Koronavirüsün ilk günlerinde, halkın karantinaya yaklaşımı aşağı yukarı ikiye bölünmüştü.
Yeni keşfettiğimiz bol zamanımızı toksik alışkanlıklardan kurtulmaya ve bizi birlikte bokumuz olarak yeniden markalaştıracak olanları benimsemeye kanalize etmeye yetecek kadar hevesli olanlarımız vardı.
Sonra, kış uykusuna yatma ve hiçbir şey yapmamanın puslu güvenli alanına daha da kayma fırsatından zevk alan bizler vardı.
İlki, #ThatGirl olarak bilinen estetik bir TikTok trendi tarafından popüler hale getirildi (bugüne kadar şaşırtıcı bir şekilde üç milyar izlenmeye ulaştı), aramızdaki coşkunun kendini geliştirme konusunda çıldırdığını gördü.
Bu, egzersiz yapmak için şafakta uyanmayı, on adımlık cilt bakım rutinlerini, uygulamaya koymadan önce dikkat, meditasyon ve tezahürün faydalarını incelemek için harcanan haftaları ve bir değil iki değil birkaç hobiyi benimsemeyi içeriyordu. daha sonra tamamen unutacaktık.
Birçoğumuz için bu, tam bir çalışma programına ve bilgisayar ekranlarımız aracılığıyla yapmak zorunda kaldığımız sosyalleşmeye ek olarak oldu.
Kabul ediyorum, saf bile hareket beni bir umutsuzluk çukuruna sürükleyen yazı. Listelediğim her şey doğası gereği kötü olmasa da, 24 saatimi yeterince yapıp yapmadığımı sorguladım.

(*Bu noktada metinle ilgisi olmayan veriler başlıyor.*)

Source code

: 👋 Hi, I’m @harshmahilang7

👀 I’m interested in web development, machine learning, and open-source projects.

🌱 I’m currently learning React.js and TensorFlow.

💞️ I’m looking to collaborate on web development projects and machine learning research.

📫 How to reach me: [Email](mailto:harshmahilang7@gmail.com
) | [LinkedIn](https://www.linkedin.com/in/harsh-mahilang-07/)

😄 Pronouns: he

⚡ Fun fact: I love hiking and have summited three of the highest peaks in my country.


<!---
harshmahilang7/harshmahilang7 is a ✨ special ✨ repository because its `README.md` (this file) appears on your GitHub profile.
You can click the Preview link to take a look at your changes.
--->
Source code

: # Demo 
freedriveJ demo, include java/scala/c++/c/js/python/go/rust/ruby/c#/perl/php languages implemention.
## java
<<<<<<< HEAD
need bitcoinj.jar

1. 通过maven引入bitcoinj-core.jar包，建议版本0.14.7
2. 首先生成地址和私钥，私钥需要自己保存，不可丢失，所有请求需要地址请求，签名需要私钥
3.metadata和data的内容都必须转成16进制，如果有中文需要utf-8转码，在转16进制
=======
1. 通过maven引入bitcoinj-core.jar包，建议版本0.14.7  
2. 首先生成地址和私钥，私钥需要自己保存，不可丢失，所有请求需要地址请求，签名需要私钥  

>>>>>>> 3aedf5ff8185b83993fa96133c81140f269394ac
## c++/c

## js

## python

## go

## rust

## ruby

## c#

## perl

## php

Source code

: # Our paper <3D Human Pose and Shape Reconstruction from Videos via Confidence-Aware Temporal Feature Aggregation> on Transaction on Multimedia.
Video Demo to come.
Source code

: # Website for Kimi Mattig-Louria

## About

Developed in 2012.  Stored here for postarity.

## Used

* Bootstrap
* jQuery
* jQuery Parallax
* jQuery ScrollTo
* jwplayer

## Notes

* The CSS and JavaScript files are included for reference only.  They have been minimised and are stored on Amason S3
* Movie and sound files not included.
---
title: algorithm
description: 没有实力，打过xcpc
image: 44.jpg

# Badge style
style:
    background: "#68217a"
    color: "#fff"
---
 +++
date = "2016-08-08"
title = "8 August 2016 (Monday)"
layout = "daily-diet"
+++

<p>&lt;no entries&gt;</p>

Aslında, çoğu ruh sağlığı uzmanı, bu yaşam tarzı değişikliklerini optimum refahın anahtarı olarak ilan ederdi. Sağlık is zenginlik tabii.
Ancak, ilham verici içerik kisvesi altında derlendiklerinde, son birkaç aydır internette yaygın olan kız patron tipi koşuşturma kültürünün bir uzantısı haline geliyorlar ve o, dostlarım, kesinlikle kanlı yorucu olduğu zamandır.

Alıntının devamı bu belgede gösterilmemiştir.